EXERCISE AIM: Search the records for lines that contain the word "update". Copy them all.

(Plain-text document sources)
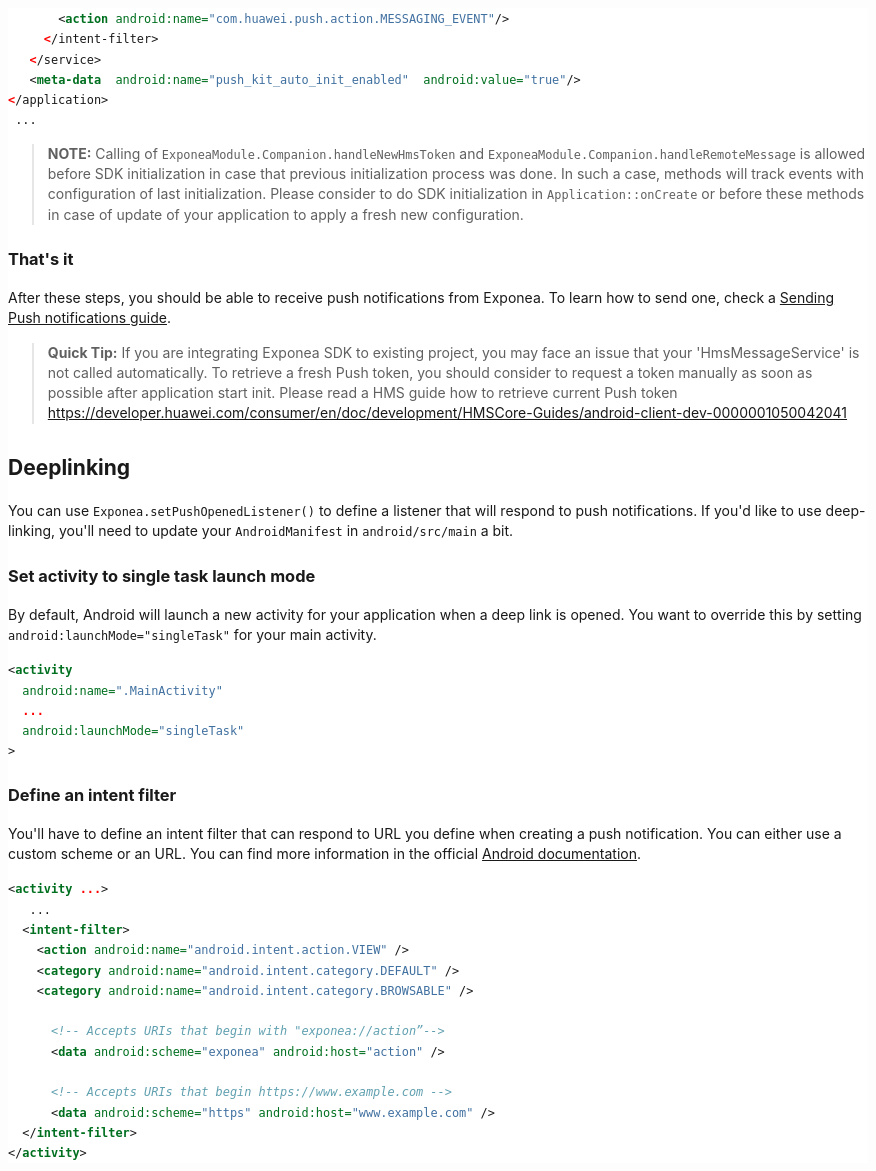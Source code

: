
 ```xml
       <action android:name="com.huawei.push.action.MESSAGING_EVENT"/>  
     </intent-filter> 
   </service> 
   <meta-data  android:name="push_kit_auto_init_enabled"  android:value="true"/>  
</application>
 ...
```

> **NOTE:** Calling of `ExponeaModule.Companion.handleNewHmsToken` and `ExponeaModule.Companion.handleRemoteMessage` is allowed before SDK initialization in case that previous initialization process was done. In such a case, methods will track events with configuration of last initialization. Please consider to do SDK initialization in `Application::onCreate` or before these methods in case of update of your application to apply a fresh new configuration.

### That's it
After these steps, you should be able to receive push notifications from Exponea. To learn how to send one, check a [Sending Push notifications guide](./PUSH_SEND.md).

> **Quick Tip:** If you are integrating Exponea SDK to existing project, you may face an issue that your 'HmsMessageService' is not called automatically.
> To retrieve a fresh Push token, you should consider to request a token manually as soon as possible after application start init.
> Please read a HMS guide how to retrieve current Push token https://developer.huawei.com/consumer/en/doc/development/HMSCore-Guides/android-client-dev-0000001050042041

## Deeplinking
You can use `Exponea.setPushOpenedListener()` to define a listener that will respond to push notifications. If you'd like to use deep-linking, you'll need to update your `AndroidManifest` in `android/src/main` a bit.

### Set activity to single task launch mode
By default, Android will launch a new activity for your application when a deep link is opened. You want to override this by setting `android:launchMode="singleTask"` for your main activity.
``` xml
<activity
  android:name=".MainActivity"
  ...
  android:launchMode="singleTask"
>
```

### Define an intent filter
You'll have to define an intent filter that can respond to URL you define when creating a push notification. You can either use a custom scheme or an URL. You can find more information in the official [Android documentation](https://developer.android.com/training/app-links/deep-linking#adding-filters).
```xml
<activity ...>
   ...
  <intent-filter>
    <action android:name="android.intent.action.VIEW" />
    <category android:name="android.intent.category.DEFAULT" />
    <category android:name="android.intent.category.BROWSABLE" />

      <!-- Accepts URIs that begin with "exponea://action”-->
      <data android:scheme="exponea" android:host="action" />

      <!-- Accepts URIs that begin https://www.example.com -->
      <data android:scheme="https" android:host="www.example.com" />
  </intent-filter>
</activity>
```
--
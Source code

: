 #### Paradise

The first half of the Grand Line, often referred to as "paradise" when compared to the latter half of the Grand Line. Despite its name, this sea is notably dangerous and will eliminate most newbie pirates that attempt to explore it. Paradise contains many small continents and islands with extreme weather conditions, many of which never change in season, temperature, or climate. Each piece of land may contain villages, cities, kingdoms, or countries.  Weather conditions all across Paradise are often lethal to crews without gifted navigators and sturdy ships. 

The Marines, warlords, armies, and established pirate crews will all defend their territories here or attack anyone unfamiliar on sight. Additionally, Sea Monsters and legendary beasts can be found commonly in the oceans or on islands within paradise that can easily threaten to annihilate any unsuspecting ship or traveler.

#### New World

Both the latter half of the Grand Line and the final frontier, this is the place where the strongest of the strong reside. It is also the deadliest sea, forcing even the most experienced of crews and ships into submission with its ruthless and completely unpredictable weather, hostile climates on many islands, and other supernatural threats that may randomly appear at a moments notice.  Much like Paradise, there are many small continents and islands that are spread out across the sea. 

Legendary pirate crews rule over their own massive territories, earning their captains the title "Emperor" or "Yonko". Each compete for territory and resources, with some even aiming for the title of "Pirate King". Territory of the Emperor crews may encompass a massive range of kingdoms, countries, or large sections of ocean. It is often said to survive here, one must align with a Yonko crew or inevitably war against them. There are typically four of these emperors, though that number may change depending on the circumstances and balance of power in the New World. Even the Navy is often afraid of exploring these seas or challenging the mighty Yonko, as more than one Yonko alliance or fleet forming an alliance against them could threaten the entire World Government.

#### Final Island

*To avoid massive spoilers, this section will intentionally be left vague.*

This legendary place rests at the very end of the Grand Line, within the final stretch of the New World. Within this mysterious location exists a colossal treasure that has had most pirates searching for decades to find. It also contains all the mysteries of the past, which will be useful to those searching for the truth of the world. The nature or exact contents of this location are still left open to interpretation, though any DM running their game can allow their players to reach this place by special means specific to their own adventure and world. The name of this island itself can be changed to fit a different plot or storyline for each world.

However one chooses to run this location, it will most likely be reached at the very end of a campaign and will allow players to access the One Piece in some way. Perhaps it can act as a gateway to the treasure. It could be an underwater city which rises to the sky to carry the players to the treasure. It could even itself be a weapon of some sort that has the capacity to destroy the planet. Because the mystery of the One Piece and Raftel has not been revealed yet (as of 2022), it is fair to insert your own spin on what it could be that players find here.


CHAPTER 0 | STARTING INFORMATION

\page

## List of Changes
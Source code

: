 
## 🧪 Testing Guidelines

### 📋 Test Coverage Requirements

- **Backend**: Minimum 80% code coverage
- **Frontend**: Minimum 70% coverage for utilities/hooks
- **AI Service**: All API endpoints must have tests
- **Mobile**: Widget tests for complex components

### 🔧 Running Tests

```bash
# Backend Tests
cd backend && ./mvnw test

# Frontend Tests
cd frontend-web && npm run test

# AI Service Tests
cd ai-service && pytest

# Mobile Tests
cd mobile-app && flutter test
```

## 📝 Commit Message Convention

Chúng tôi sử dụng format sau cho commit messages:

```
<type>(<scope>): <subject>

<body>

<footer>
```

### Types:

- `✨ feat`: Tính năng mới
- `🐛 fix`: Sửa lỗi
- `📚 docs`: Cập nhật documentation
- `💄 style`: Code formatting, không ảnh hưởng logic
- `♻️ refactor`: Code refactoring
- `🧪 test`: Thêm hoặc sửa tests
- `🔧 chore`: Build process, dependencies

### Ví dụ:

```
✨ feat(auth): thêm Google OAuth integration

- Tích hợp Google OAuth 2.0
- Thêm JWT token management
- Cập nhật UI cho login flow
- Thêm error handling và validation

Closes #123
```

SOLUTION:
> **NOTE:** Calling of `ExponeaModule.Companion.handleNewHmsToken` and `ExponeaModule.Companion.handleRemoteMessage` is allowed before SDK initialization in case that previous initialization process was done. In such a case, methods will track events with configuration of last initialization. Please consider to do SDK initialization in `Application::onCreate` or before these methods in case of update of your application to apply a fresh new configuration.
You can use `Exponea.setPushOpenedListener()` to define a listener that will respond to push notifications. If you'd like to use deep-linking, you'll need to update your `AndroidManifest` in `android/src/main` a bit.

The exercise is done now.